RECORDS PROVIDED: Begin

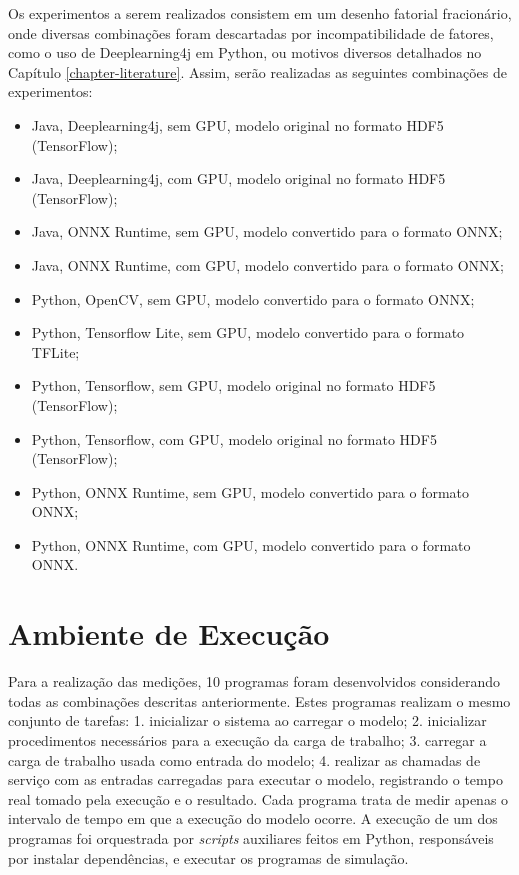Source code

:Os experimentos a serem realizados consistem em um desenho fatorial fracionário, onde diversas combinações foram descartadas por incompatibilidade de fatores, como o uso de Deeplearning4j em Python, ou motivos diversos detalhados no Capítulo \ref{chapter-literature}. Assim, serão realizadas as seguintes combinações de experimentos:

\begin{itemize}
    \item Java, Deeplearning4j, sem GPU, modelo original no formato HDF5 (TensorFlow);
    \item Java, Deeplearning4j, com GPU, modelo original no formato HDF5 (TensorFlow);
    \item Java, ONNX Runtime, sem GPU, modelo convertido para o formato ONNX;
    \item Java, ONNX Runtime, com GPU, modelo convertido para o formato ONNX;
    \item Python, OpenCV, sem GPU, modelo convertido para o formato ONNX;
    \item Python, Tensorflow Lite, sem GPU, modelo convertido para o formato TFLite;
    \item Python, Tensorflow, sem GPU, modelo original no formato HDF5 (TensorFlow);
    \item Python, Tensorflow, com GPU, modelo original no formato HDF5 (TensorFlow);
    \item Python, ONNX Runtime, sem GPU, modelo convertido para o formato ONNX;
    \item Python, ONNX Runtime, com GPU, modelo convertido para o formato ONNX.
\end{itemize}

\section{Ambiente de Execução}

Para a realização das medições, 10 programas foram desenvolvidos considerando todas as combinações descritas anteriormente. Estes programas realizam o mesmo conjunto de tarefas: 1. inicializar o sistema ao carregar o modelo; 2. inicializar procedimentos necessários para a execução da carga de trabalho; 3. carregar a carga de trabalho usada como entrada do modelo; 4. realizar as chamadas de serviço com as entradas carregadas para executar o modelo, registrando o tempo real tomado pela execução e o resultado. Cada programa trata de medir apenas o intervalo de tempo em que a execução do modelo ocorre. A execução de um dos programas foi orquestrada por \textit{scripts} auxiliares feitos em Python, responsáveis por instalar dependências, e executar os programas de simulação.

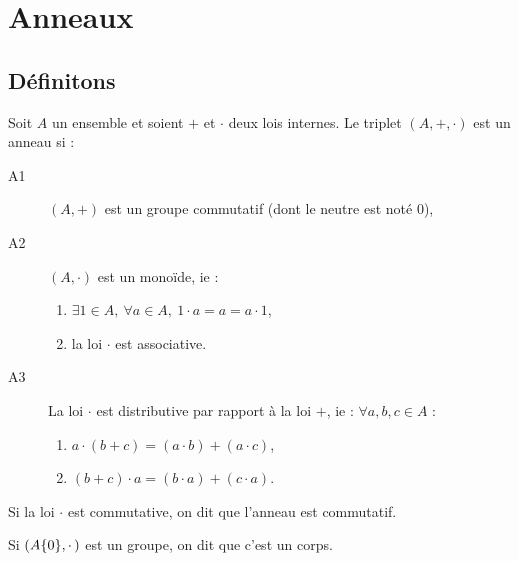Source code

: \section{Anneaux}
\vspace{0.5em}

\subsection{Définitons}
\vspace{0.5em}

\begin{defi}[Anneau]

 Soit $A$ un ensemble et soient $+$ et $\cdotp$ deux lois internes. Le triplet
$(A,+,\cdotp)$ est un anneau si :
\begin{description}
 \item [A1] $(A,+)$ est un groupe commutatif (dont le neutre est noté $0$),
 \item [A2] $(A,\cdotp)$ est un monoïde, ie :
       \begin{enumerate}
        \item $\exists 1 \in A,\ \forall a\in A,\ 1\cdotp a = a = a \cdotp 1$,
        \item la loi $\cdotp$ est associative. 
       \end{enumerate}
 \item [A3] La loi $\cdotp$ est distributive par rapport à la loi $+$, ie :
$\forall
a,b,c \in A$ :
       \begin{enumerate}
       \item $a \cdotp (b+c) = (a\cdotp b) + (a\cdotp c)$,
       \item $(b+c) \cdotp a = (b\cdotp a) + (c\cdotp a)$.
       \end{enumerate}
\end{description}

Si la loi $\cdotp$ est commutative, on dit que l'anneau est commutatif.

Si $(A\-\{0\}, \cdotp)$ est un groupe, on dit que c'est un corps.
\end{defi}

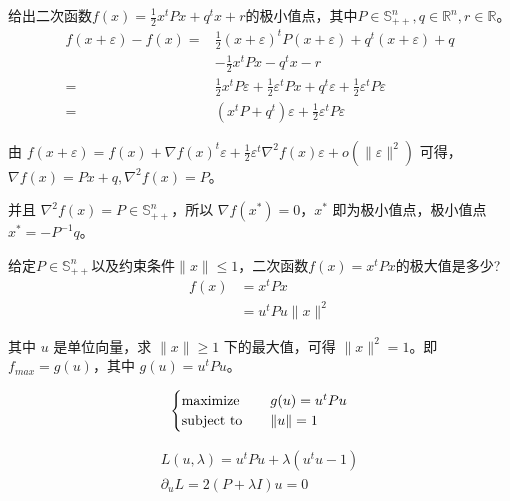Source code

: \begin{problem}
	给出二次函数$f(x)=\frac{1}{2}x^tPx+q^tx+r$的极小值点，其中$P\in\mathbb{S}_{++}^n,q\in\mathbb{R}^n,r\in\mathbb{R}$。
	\solution \begin{align*}
		f(x + \varepsilon) - f(x) =& \frac{1}{2} (x + \varepsilon)^tP(x + \varepsilon) + q^t(x + \varepsilon) + q \\
		& -\frac{1}{2} x^tPx - q^tx - r\\
		=& \frac{1}{2}x^tP\varepsilon + \frac{1}{2}\varepsilon^tPx + q^t\varepsilon + \frac{1}{2}\varepsilon^tP\varepsilon\\
		=& (x^tP + q^t)\varepsilon + \frac{1}{2}\varepsilon^tP\varepsilon
	\end{align*}
	
	由 $f(x + \varepsilon) = f(x) + \nabla f(x)^t\varepsilon + \frac{1}{2}\varepsilon^t \nabla^2 f(x) \varepsilon + o(\|\varepsilon\|^2)$ 可得，$\nabla f(x) = Px + q, \nabla^2 f(x) = P$。
	
	并且 $\nabla^2 f(x) = P\in \mathbb{S}^n_{++}$，所以 $\nabla f(x^*) = 0$，$x^*$ 即为极小值点，极小值点 $x^* = -P^{-1}q$。
\end{problem}


\begin{problem}[\todo]
	给定$P\in\mathbb{S}_{++}^n$以及约束条件$\|x\|\le 1$，二次函数$f(x)=x^tPx$的极大值是多少?
	\solution \begin{align*}
		f(x) &= x^tPx \\
		&=u^tPu \|x\|^2
	\end{align*}

	其中 $u$ 是单位向量，求 $\|x\| \ge 1$ 下的最大值，可得 $\|x\|^2=1$。即 $f_{max} = g(u)$，其中 $g(u) = u^tPu$。

	$$\begin{cases}
		\operatorname{maximize}\quad &g(u) = u^tPu\\
		\operatorname{subject\ to} \quad &\|u\| = 1
	\end{cases}$$

	$$\begin{array}{c}
		L(u, \lambda) = u^tPu + \lambda(u^tu - 1)\\
		\partial_uL = 2(P + \lambda I)u = 0
	\end{array}$$
\end{problem}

RECORDS PROVIDED: End

*TRY IT*: Across the entries, how many lines contain "commutatif"? Reply with the number only.

*YOUR SOLUTION*: 2